ARNOLD: But critics of JPMorgan say you can't hide behind that if you're Jamie Dimon. William Black is a professor of Economics and Law at the University of Missouri Kansas City.
WILLIAM BLACK: These things come from the top leadership. You can't have this many scandals without a complete failure to set the appropriate ethical tone at the top of the organization. And that is clearly on Jamie Dimon.
ARNOLD: Black says all the big banks who played a role in the financial crisis are too driven by short-term profits, and he says that's a shared leadership flaw. And he thinks across the industry there was plenty of fraud going on and that the banks have gotten off easy. Black was a federal regulator after the savings and loan debacle in the 1980s and he says back then there was a more robust effort to prosecute executives.

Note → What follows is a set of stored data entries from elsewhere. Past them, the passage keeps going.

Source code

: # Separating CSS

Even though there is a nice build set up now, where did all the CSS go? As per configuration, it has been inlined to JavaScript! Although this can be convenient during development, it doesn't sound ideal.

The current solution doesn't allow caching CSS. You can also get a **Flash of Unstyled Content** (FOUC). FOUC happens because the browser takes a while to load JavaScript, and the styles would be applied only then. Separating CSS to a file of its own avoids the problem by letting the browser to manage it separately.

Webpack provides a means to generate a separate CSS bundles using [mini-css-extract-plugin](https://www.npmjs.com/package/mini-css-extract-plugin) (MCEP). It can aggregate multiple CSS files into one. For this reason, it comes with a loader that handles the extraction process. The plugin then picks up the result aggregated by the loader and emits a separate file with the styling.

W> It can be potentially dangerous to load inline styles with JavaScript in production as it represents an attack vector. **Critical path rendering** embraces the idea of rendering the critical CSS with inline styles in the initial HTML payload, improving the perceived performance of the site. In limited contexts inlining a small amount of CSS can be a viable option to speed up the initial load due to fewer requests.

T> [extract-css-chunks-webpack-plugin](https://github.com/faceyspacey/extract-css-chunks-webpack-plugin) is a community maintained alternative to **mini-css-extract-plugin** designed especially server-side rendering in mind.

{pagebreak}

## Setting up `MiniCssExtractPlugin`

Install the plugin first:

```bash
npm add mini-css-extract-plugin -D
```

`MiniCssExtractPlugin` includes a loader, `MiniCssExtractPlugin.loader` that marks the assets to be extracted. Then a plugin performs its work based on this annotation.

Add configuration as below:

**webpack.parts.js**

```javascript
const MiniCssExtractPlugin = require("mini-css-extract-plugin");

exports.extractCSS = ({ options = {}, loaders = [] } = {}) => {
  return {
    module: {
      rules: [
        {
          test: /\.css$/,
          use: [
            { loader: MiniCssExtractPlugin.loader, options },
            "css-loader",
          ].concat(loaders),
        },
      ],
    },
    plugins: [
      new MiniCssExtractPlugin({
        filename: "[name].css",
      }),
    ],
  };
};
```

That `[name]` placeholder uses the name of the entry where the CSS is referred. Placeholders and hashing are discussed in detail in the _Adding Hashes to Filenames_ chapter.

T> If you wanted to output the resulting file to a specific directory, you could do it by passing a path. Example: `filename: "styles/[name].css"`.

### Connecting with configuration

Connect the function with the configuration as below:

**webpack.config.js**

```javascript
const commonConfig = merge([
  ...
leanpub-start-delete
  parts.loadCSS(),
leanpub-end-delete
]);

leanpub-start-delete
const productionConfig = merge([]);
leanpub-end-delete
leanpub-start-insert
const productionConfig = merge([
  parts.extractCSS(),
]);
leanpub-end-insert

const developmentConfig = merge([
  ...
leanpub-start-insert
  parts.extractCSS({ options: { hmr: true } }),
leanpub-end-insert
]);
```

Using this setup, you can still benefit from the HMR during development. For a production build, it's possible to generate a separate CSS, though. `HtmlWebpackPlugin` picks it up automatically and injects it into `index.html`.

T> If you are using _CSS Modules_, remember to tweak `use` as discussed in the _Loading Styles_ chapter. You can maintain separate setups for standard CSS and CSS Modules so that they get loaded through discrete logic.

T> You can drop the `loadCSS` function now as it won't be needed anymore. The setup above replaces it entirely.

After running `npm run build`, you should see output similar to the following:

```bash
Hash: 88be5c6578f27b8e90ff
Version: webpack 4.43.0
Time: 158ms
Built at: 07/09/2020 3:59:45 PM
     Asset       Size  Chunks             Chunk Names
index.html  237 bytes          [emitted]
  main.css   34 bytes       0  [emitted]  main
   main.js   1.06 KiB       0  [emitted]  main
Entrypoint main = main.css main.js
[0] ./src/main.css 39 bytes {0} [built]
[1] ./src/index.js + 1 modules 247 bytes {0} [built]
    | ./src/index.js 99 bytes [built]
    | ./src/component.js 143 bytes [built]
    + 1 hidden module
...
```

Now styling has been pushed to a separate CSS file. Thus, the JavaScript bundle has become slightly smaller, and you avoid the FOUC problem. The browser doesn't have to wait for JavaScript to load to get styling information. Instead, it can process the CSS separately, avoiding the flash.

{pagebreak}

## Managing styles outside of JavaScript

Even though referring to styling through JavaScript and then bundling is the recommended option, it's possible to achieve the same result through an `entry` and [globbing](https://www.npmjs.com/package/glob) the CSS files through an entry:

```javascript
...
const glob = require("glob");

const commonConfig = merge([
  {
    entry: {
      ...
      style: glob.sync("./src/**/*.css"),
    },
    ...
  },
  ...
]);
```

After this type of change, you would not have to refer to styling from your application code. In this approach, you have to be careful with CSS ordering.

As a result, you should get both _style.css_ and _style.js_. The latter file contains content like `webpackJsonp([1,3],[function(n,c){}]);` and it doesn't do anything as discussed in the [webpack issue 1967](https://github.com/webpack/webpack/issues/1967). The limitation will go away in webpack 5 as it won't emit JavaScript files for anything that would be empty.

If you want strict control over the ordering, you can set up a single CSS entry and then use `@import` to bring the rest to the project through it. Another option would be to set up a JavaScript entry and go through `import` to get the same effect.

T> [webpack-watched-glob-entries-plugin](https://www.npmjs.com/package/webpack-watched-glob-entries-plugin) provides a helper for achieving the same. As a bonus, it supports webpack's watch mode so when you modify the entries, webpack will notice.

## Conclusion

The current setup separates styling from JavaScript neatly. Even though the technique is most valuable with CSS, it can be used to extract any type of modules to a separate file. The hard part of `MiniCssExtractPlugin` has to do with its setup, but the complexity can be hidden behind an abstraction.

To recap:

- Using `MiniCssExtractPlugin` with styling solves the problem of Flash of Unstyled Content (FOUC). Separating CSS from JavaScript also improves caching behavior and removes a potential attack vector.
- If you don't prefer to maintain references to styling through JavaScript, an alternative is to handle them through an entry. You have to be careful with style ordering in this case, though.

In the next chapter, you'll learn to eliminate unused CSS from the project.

Still, JP Morgan certainly has its defenders. Dick Bove is a bank analyst at Rafferty Capital Markets.
DICK BOVE: Is JPMorgan a well-run bank or not? In other words, we constantly hear this statement that it's too big to be managed. Alright, JPMorgan makes more money than any other bank in the world, other than the four big Chinese banks, and its also making more money than 99.99 percent of the companies that function in the United States.
ARNOLD: Bove says that suggests that the bank is being run pretty darn well. But whereas John Mason thinks that all these lawsuits probably won't hurt the JPMorgan in the long run, Bove thinks that they have already.
BOVE: Yes, I do. I believe it's hurt the stock. I believe it's causing questions in the minds of customers of the company.
ARNOLD: And Bove thinks at least some top financial talent might be going over to lower profile firms where they're less likely to become part of an FBI investigation.